[Plain-text document sources]
⟨

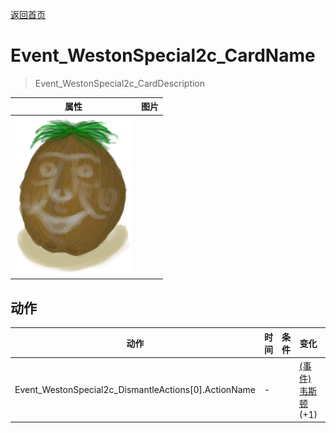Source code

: [返回首页](index.md)  
# Event_WestonSpecial2c_CardName  
> Event_WestonSpecial2c_CardDescription  
  
  属性  |   图片   
 ----  |  ----:   
   |  ![](Sprite/Weston.png)   
  
## 动作  
动作  |  时间  |  条件  |  变化  |  状态  
----  |  ----  |  ----  |  ----  |  ----  
Event_WestonSpecial2c_DismantleActions[0].ActionName  |  -  |    |  [(事件)韦斯顿](Event_WestonSpecial1d.md)(+1)  |    
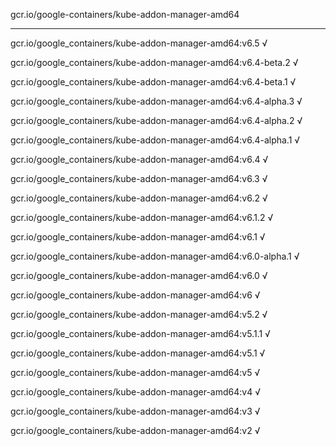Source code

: gcr.io/google-containers/kube-addon-manager-amd64 

----
gcr.io/google_containers/kube-addon-manager-amd64:v6.5 √

gcr.io/google_containers/kube-addon-manager-amd64:v6.4-beta.2 √

gcr.io/google_containers/kube-addon-manager-amd64:v6.4-beta.1 √

gcr.io/google_containers/kube-addon-manager-amd64:v6.4-alpha.3 √

gcr.io/google_containers/kube-addon-manager-amd64:v6.4-alpha.2 √

gcr.io/google_containers/kube-addon-manager-amd64:v6.4-alpha.1 √

gcr.io/google_containers/kube-addon-manager-amd64:v6.4 √

gcr.io/google_containers/kube-addon-manager-amd64:v6.3 √

gcr.io/google_containers/kube-addon-manager-amd64:v6.2 √

gcr.io/google_containers/kube-addon-manager-amd64:v6.1.2 √

gcr.io/google_containers/kube-addon-manager-amd64:v6.1 √

gcr.io/google_containers/kube-addon-manager-amd64:v6.0-alpha.1 √

gcr.io/google_containers/kube-addon-manager-amd64:v6.0 √

gcr.io/google_containers/kube-addon-manager-amd64:v6 √

gcr.io/google_containers/kube-addon-manager-amd64:v5.2 √

gcr.io/google_containers/kube-addon-manager-amd64:v5.1.1 √

gcr.io/google_containers/kube-addon-manager-amd64:v5.1 √

gcr.io/google_containers/kube-addon-manager-amd64:v5 √

gcr.io/google_containers/kube-addon-manager-amd64:v4 √

gcr.io/google_containers/kube-addon-manager-amd64:v3 √

gcr.io/google_containers/kube-addon-manager-amd64:v2 √

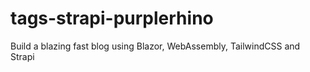 # tags-strapi-purplerhino
Build a blazing fast blog using Blazor, WebAssembly, TailwindCSS and Strapi
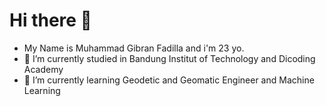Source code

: # Hi there 👋

- My Name is Muhammad Gibran Fadilla and i'm 23 yo.
- 🔭 I’m currently studied in Bandung Institut of Technology and Dicoding Academy
- 🌱 I’m currently learning Geodetic and Geomatic Engineer and Machine Learning

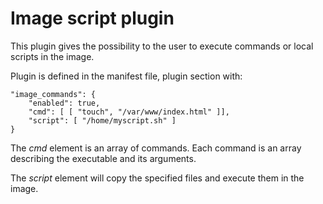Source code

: # Image script plugin

This plugin gives the possibility to the user to execute commands or local scripts in the image.

Plugin is defined in the manifest file, plugin section with:

    "image_commands": {
        "enabled": true,
        "cmd": [ [ "touch", "/var/www/index.html" ]],
        "script": [ "/home/myscript.sh" ]
    }

The *cmd* element is an array of commands. Each command is an array describing
the executable and its arguments.

The *script* element will copy the specified files and execute them in the image.
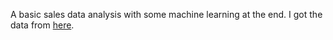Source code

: A basic sales data analysis with some machine learning at the end. I got the data from [here](https://datahack.analyticsvidhya.com/contest/practice-problem-big-mart-sales-iii/).
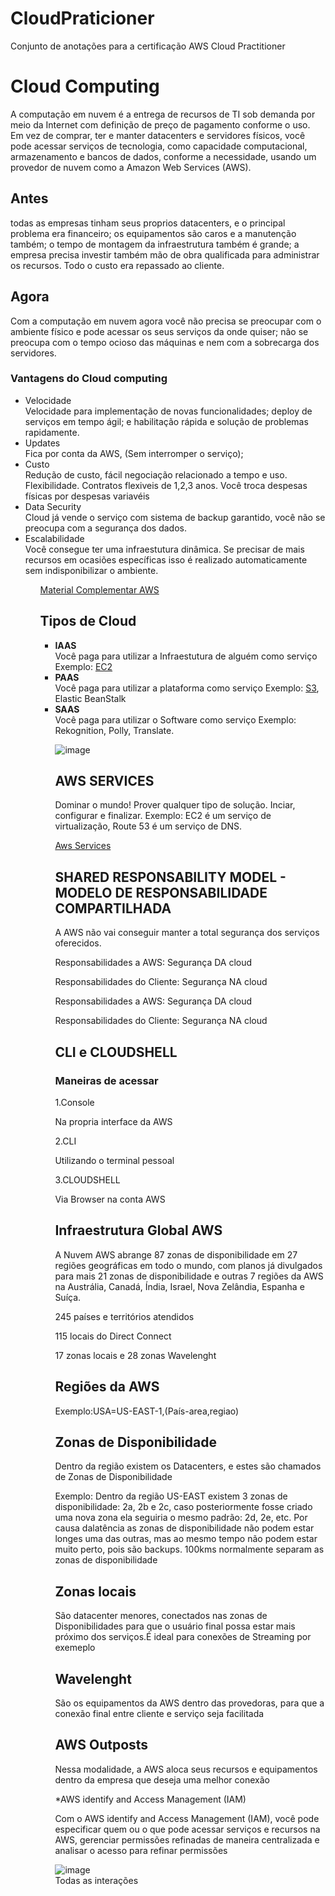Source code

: # CloudPraticioner
Conjunto de anotações para a certificação AWS Cloud Practitioner	           
<h1>Cloud Computing</h1>
	
A computação em nuvem é a entrega de recursos de TI sob demanda por meio da Internet com definição de preço de pagamento conforme o uso. Em vez de comprar, ter e manter datacenters e servidores físicos, você pode acessar serviços de tecnologia, como capacidade computacional, armazenamento e bancos de dados, conforme a necessidade, usando um provedor de nuvem como a Amazon Web Services (AWS). 

<h2>Antes</h2> todas as empresas tinham seus proprios datacenters, e o principal problema era financeiro; os equipamentos são caros e a manutenção também; o tempo de montagem da infraestrutura também é grande; a empresa precisa investir também mão de obra qualificada para administrar os recursos. Todo o custo era repassado ao cliente.

<h2>Agora</h2> Com a computação em nuvem agora você não precisa se preocupar com o ambiente físico e pode acessar os seus serviços da onde quiser; não se preocupa com o tempo ocioso das máquinas e nem com a sobrecarga dos servidores.
	
<h3>Vantagens do Cloud computing</h3>
		<ul>
		<li>Velocidade</li>
		Velocidade para implementação de novas funcionalidades; deploy de serviços em tempo ágil; e habilitação rápida e solução de problemas rapidamente.
		<li>Updates</li>		
		Fica por conta da AWS, (Sem interromper o serviço); 
		<li>Custo</li>
		Redução de custo, fácil negociação relacionado a tempo e uso. Flexibilidade. Contratos flexiveis de 1,2,3 anos. Você troca despesas físicas por despesas variavéis
		<li>Data Security</li>
		Cloud já vende o serviço com sistema de backup garantido, você não se preocupa com a segurança dos dados.
		<li>Escalabilidade</li>
		Você consegue ter uma infraestutura dinâmica. Se precisar de mais recursos em ocasiões específicas isso é realizado automaticamente sem   indisponibilizar o ambiente.
		<ul>	
<a href="https://aws.amazon.com/pt/what-is-cloud-computing/">Material Complementar AWS</a>
	
<h2>Tipos de Cloud</h2>
		<ul>
		<li><b>IAAS</b></li>
				Você paga para utilizar a Infraestutura de alguém como serviço
				Exemplo: <a href="https://aws.amazon.com/pt/ec2/">EC2</a>
		<li><b>PAAS</b></li>
				Você paga para utilizar a plataforma como serviço
				Exemplo: <a href="https://aws.amazon.com/pt/s3/?trk=9c7f9c59-8d98-452d-8a14-441a9b6492f3&sc_channel=ps&s_kwcid=AL!4422!3!589951433465!e!!g!!s3&ef_id=CjwKCAjw1ICZBhAzEiwAFfvFhFc-g56IAxf7VIvF1-otvbXIYUPuWkgeZcnNjsn4DwfQa5j24GU05BoCRr8QAvD_BwE:G:s&s_kwcid=AL!4422!3!589951433465!e!!g!!s3">S3</a>, Elastic BeanStalk
		<li><b>SAAS</b></li>
				Você paga para utilizar o Software como serviço
				Exemplo: Rekognition, Polly, Translate.
			
![image](https://user-images.githubusercontent.com/103517751/189912426-de472787-1186-4667-bb0c-34a9a3adb9d8.png)
			
<h2>AWS SERVICES</h2>
Dominar o mundo!
Prover qualquer tipo de solução. Inciar, configurar e finalizar. Exemplo: EC2 é um serviço de virtualização, Route 53 é um serviço de DNS.

<a href="https://aws.amazon.com/pt/products/?aws-products-all.sort-by=item.additionalFields.productNameLowercase&aws-products-all.sort-order=asc&awsf.re%3AInvent=*all&awsf.Free%20Tier%20Type=*all&awsf.tech-category=*all)">Aws Services</a>
	
<h2>SHARED RESPONSABILITY MODEL - MODELO DE RESPONSABILIDADE COMPARTILHADA</h2>
<p>A AWS não vai conseguir manter a total segurança dos serviços oferecidos.<p>
			
<p>Responsabilidades  a AWS: Segurança DA cloud</p>
<p>Responsabilidades do Cliente: Segurança NA cloud <p>

<p>Responsabilidades  a AWS: Segurança DA cloud</p>
<p>Responsabilidades do Cliente: Segurança NA cloud <p>

<h2>CLI e CLOUDSHELL</h2>
<h3>Maneiras de acessar</h3>
<p>1.Console</p>
Na propria interface da AWS
<p>2.CLI</p>
Utilizando o terminal pessoal
<p>3.CLOUDSHELL</p>
Via Browser na conta AWS


<h2>Infraestrutura Global AWS</h2>

<p>A Nuvem AWS abrange 87 zonas de disponibilidade em 27 regiões geográficas em todo o mundo, com planos já divulgados para mais 21 zonas de disponibilidade e outras 7 regiões da AWS na Austrália, Canadá, Índia, Israel, Nova Zelândia, Espanha e Suíça.<p>
<p>245 países e territórios atendidos</p>
<p>115 locais do Direct Connect</p>
<p>17 zonas locais e 28 zonas Wavelenght</p>

<h2>Regiões da AWS</h2>
<p>Exemplo:USA=US-EAST-1,(País-area,regiao)</p>
			

<h2>Zonas de Disponibilidade</h2>
<p>Dentro da região existem os Datacenters, e estes são chamados de Zonas de Disponibilidade</p>
<p>Exemplo: Dentro da região US-EAST existem 3 zonas de disponibilidade: 2a, 2b e 2c, caso posteriormente fosse criado uma nova zona ela seguiria o mesmo padrão: 2d, 2e, etc. Por causa dalatência as zonas de disponibilidade não podem estar longes uma das outras, mas ao mesmo tempo não podem estar muito perto, pois são backups. 100kms normalmente separam as zonas de disponibilidade</p>

<h2>Zonas locais</h2>
<p>São datacenter menores, conectados nas zonas de Disponibilidades para que o usuário final possa estar mais próximo dos serviços.É ideal para conexões de Streaming por exemeplo</p>

<h2>Wavelenght</h2>
<p>São os equipamentos da AWS dentro das provedoras, para que a conexão final entre cliente e serviço seja facilitada</p>
			
<h2>AWS Outposts</h2>
<p>Nessa modalidade, a AWS aloca seus recursos e equipamentos dentro da empresa que deseja uma melhor conexão</p

*AWS identify and Access Management (IAM)

<p>Com o AWS identify and Access Management (IAM), você pode especificar quem ou o que pode acessar serviços e recursos na AWS, gerenciar permissões refinadas de maneira centralizada e analisar o acesso para refinar permissões</p>

![image](https://user-images.githubusercontent.com/103517751/190635231-d4d85c15-4b91-45f2-9daf-c7820bcff47a.png)
<br>Todas as interações</br>

                                                                                                                                         
		
		
		
		
		
		
		
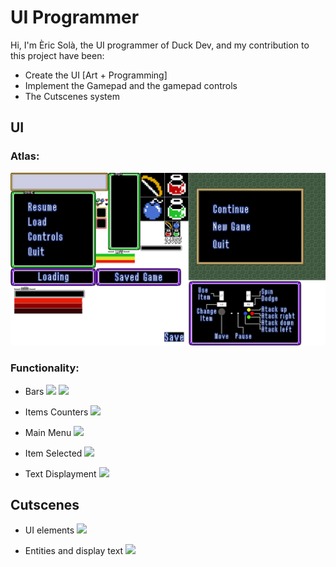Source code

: # UI Programmer

Hi, I'm Èric Solà, the UI programmer of Duck Dev, and my contribution to this project have been:

* Create the UI [Art + Programming]
* Implement the Gamepad and the gamepad controls
* The Cutscenes system


## UI

### Atlas:
![](https://github.com/HeladodePistacho/Prueba1/blob/master/jajasalu2.png?raw=true)
### Functionality:

* Bars
![](https://i.gyazo.com/b98783dd21f38b0d45a2eb391f851c08.gif) ![](https://i.gyazo.com/dca794d84a79fa87d2c37c68038a9cf1.gif)

* Items Counters
![](https://i.gyazo.com/c95e0e47ba26a7406ca8af10074329da.gif)

* Main Menu
![](https://i.gyazo.com/9a2b73f747902a35ae8c16ec885f4282.gif)

* Item Selected
![](https://i.gyazo.com/0c5433df97115aee2ce07d13dc71eb18.gif)

* Text Displayment
![](https://i.gyazo.com/2d4cc733c1a181f838596d4adaf32ed1.gif)

## Cutscenes

* UI elements
![](https://i.gyazo.com/d2bd5d7eb480fae02b5529a259823c75.gif)

* Entities and display text
![](https://i.gyazo.com/65e3f9346d3e1969ecd8606d926a1a3e.gif)
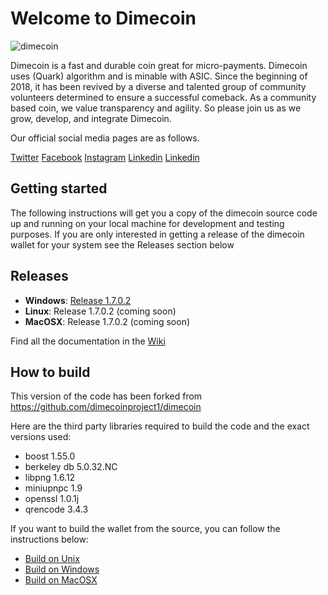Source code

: # Welcome to Dimecoin
![dimecoin](https://avatars1.githubusercontent.com/u/35412734?s=160&v=4)

Dimecoin is a fast and durable coin great for micro-payments. 
Dimecoin uses (Quark) algorithm and is minable with ASIC.
Since the beginning of 2018, it has been revived by a diverse and talented group of community volunteers determined to ensure a successful comeback. 
As a community based coin, we value transparency and agility. 
So please join us as we grow, develop, and integrate Dimecoin.

Our official social media pages are as follows.

<a href="https://www.twitter.com/dimecoin_">Twitter</a>
<a href="https://www.facebook.com/dimecoincommunity">Facebook</a>
<a href="https://www.instagram.com/dimecoin_">Instagram</a>
<a href="https://www.linkedin.com/company/dimecoin1/">Linkedin</a>
<a href="https://www.youtube.com/channel/UCxLM0J9cRw_124wtXIeMzNw">Linkedin</a>

## Getting started
The following instructions will get you a copy of the dimecoin source code up and running on your local machine for development and testing purposes. If you are only interested in getting a release of the dimecoin wallet for your system see the Releases section below

## Releases

* **Windows**: <a href="https://github.com/halfirish83/builds/blob/master/1.7.0.2/Windows/Dimecoin-Qt-1.7.0.2.rar">Release 1.7.0.2</a><br/>
* **Linux**: Release 1.7.0.2 (coming soon)<br/>
* **MacOSX**: Release 1.7.0.2 (coming soon)<br/>

Find all the documentation in the <a href="https://github.com/halfirish83/dimecoin/wiki">Wiki</a>

## How to build
This version of the code has been forked from https://github.com/dimecoinproject1/dimecoin 

Here are the third party libraries required to build the code and the exact versions used:

* boost 1.55.0<br/>
* berkeley db 5.0.32.NC<br/>
* libpng 1.6.12<br/>
* miniupnpc 1.9<br/>
* openssl 1.0.1j<br/>
* qrencode 3.4.3<br/>

If you want to build the wallet from the source, you can follow the instructions below:

* <a href="doc/build-unix.md">Build on Unix</a><br/>
* <a href="doc/build-msw.md">Build on Windows</a><br/>
* <a href="doc/build-osx.md">Build on MacOSX</a><bt/>


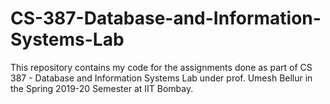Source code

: # CS-387-Database-and-Information-Systems-Lab
This repository contains my code for the assignments done as part of CS 387 - Database and Information Systems Lab under prof. Umesh Bellur in the Spring 2019-20 Semester at IIT Bombay.
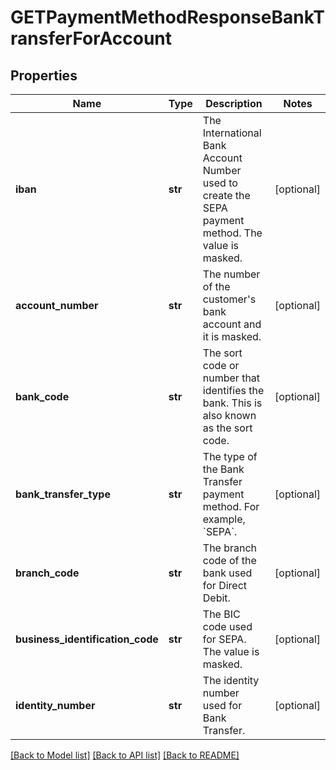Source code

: # GETPaymentMethodResponseBankTransferForAccount

## Properties
Name | Type | Description | Notes
------------ | ------------- | ------------- | -------------
**iban** | **str** | The International Bank Account Number used to create the SEPA payment method. The value is masked.  | [optional] 
**account_number** | **str** | The number of the customer&#39;s bank account and it is masked.  | [optional] 
**bank_code** | **str** | The sort code or number that identifies the bank. This is also known as the sort code.           | [optional] 
**bank_transfer_type** | **str** | The type of the Bank Transfer payment method. For example, &#x60;SEPA&#x60;.  | [optional] 
**branch_code** | **str** | The branch code of the bank used for Direct Debit.  | [optional] 
**business_identification_code** | **str** | The BIC code used for SEPA. The value is masked.         | [optional] 
**identity_number** | **str** | The identity number used for Bank Transfer.          | [optional] 

[[Back to Model list]](../README.md#documentation-for-models) [[Back to API list]](../README.md#documentation-for-api-endpoints) [[Back to README]](../README.md)


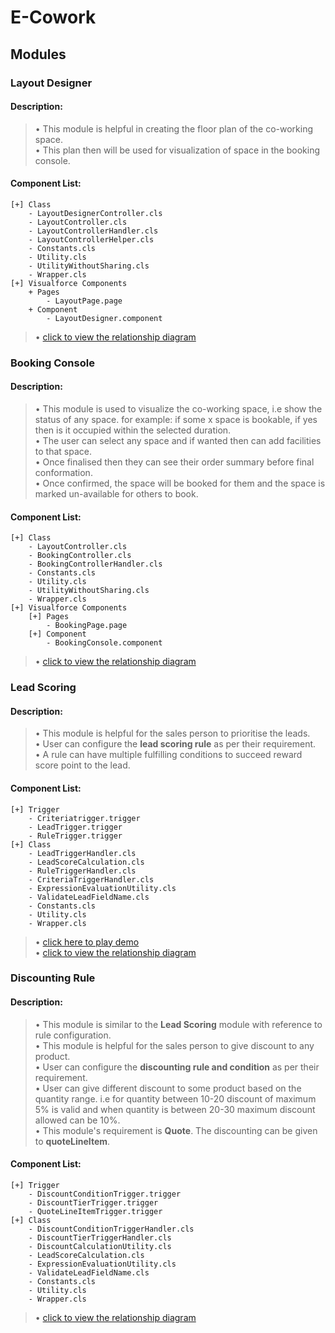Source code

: # E-Cowork

## Modules

### Layout Designer
#### Description:
> • This module is helpful in creating the floor plan of the co-working space.  
> • This plan then will be used for visualization of space in the booking console.  

#### Component List:
	[+] Class
		- LayoutDesignerController.cls
		- LayoutController.cls
		- LayoutControllerHandler.cls
		- LayoutControllerHelper.cls
		- Constants.cls
		- Utility.cls
		- UtilityWithoutSharing.cls
		- Wrapper.cls
	[+] Visualforce Components
		+ Pages
			- LayoutPage.page
		+ Component
			- LayoutDesigner.component
> • [click to view the relationship diagram](https://eternussolutionscom-my.sharepoint.com/:i:/g/personal/mahesh_biswas_eternussolutions_com/EWNedCfbi1dFvzvAGDTX9yEB8FdHXe2sken4I7T9HbOHLw?e=D815Qm)

### Booking Console
#### Description:
> • This module is used to visualize the co-working space, i.e show the status of any space. for example: if some x space is bookable, if yes then is it occupied within the selected duration.  
> • The user can select any space and if wanted then can add facilities to that space.  
> • Once finalised then they can see their order summary before final conformation.  
> • Once confirmed, the space will be booked for them and the space is marked un-available for others to book.  
#### Component List:
	[+] Class
		- LayoutController.cls
		- BookingController.cls
		- BookingControllerHandler.cls
		- Constants.cls
		- Utility.cls
		- UtilityWithoutSharing.cls
		- Wrapper.cls
	[+] Visualforce Components
		[+] Pages
			- BookingPage.page
		[+] Component
			- BookingConsole.component
> • [click to view the relationship diagram](https://eternussolutionscom-my.sharepoint.com/:i:/g/personal/mahesh_biswas_eternussolutions_com/EdNysA2nLVJBluk9LLrxa9YBVGTmEBLs5nAQxVO49HJ-kA?e=gOgiNL)

### Lead Scoring
#### Description:
> • This module is helpful for the sales person to prioritise the leads.  
> • User can configure the **lead scoring rule** as per their requirement.  
> • A rule can have multiple fulfilling conditions to succeed reward score point to  the lead.  

#### Component List:
	[+] Trigger
		- Criteriatrigger.trigger
		- LeadTrigger.trigger
		- RuleTrigger.trigger
	[+] Class
		- LeadTriggerHandler.cls
		- LeadScoreCalculation.cls
		- RuleTriggerHandler.cls
		- CriteriaTriggerHandler.cls
		- ExpressionEvaluationUtility.cls
		- ValidateLeadFieldName.cls
		- Constants.cls
		- Utility.cls
		- Wrapper.cls
> • [click here to play demo](https://eternussolutionscom-my.sharepoint.com/:v:/g/personal/mahesh_biswas_eternussolutions_com/EXQbzQbAvd5PkxNsJOPpM3cBi16ar0FQFOedS-TV0aWLkw?e=N6PZ70)  
> • [click to view the relationship diagram](https://eternussolutionscom-my.sharepoint.com/:i:/g/personal/mahesh_biswas_eternussolutions_com/EVLUne1tw0tMiRsdMw33z1gB_fKrObCVmOa897u-fqjBdQ?e=HWyP2c)

### Discounting Rule
#### Description:
> • This module is similar to the **Lead Scoring** module with reference to rule configuration.  
> • This module is helpful for the sales person to give discount to any product.  
> • User can configure the **discounting rule and condition** as per their requirement.  
> • User can give different discount to some product based on the quantity range. i.e for quantity between 10-20 discount of maximum 5% is valid and when quantity is between 20-30 maximum discount allowed can be 10%.  
> • This module's requirement is **Quote**. The discounting can be given to **quoteLineItem**.  

#### Component List:
	[+] Trigger
		- DiscountConditionTrigger.trigger
		- DiscountTierTrigger.trigger
		- QuoteLineItemTrigger.trigger
	[+] Class
		- DiscountConditionTriggerHandler.cls
		- DiscountTierTriggerHandler.cls
		- DiscountCalculationUtility.cls
		- LeadScoreCalculation.cls
		- ExpressionEvaluationUtility.cls
		- ValidateLeadFieldName.cls
		- Constants.cls
		- Utility.cls
		- Wrapper.cls
> • [click to view the relationship diagram](https://eternussolutionscom-my.sharepoint.com/:i:/g/personal/mahesh_biswas_eternussolutions_com/EXT_XoCNwKlEoilF4U0OAOkBm04dzwRwdaub-M32k_Jhuw?e=bEWoi1)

⟩

[About this exercise] Copy, exactly and only, the lines above that begin with the one containing "- LayoutDesigner.component" and finish with the one containing "the selected duration.".

[Worked solution]
			- LayoutDesigner.component
> • [click to view the relationship diagram](https://eternussolutionscom-my.sharepoint.com/:i:/g/personal/mahesh_biswas_eternussolutions_com/EWNedCfbi1dFvzvAGDTX9yEB8FdHXe2sken4I7T9HbOHLw?e=D815Qm)

### Booking Console
#### Description:
> • This module is used to visualize the co-working space, i.e show the status of any space. for example: if some x space is bookable, if yes then is it occupied within the selected duration.  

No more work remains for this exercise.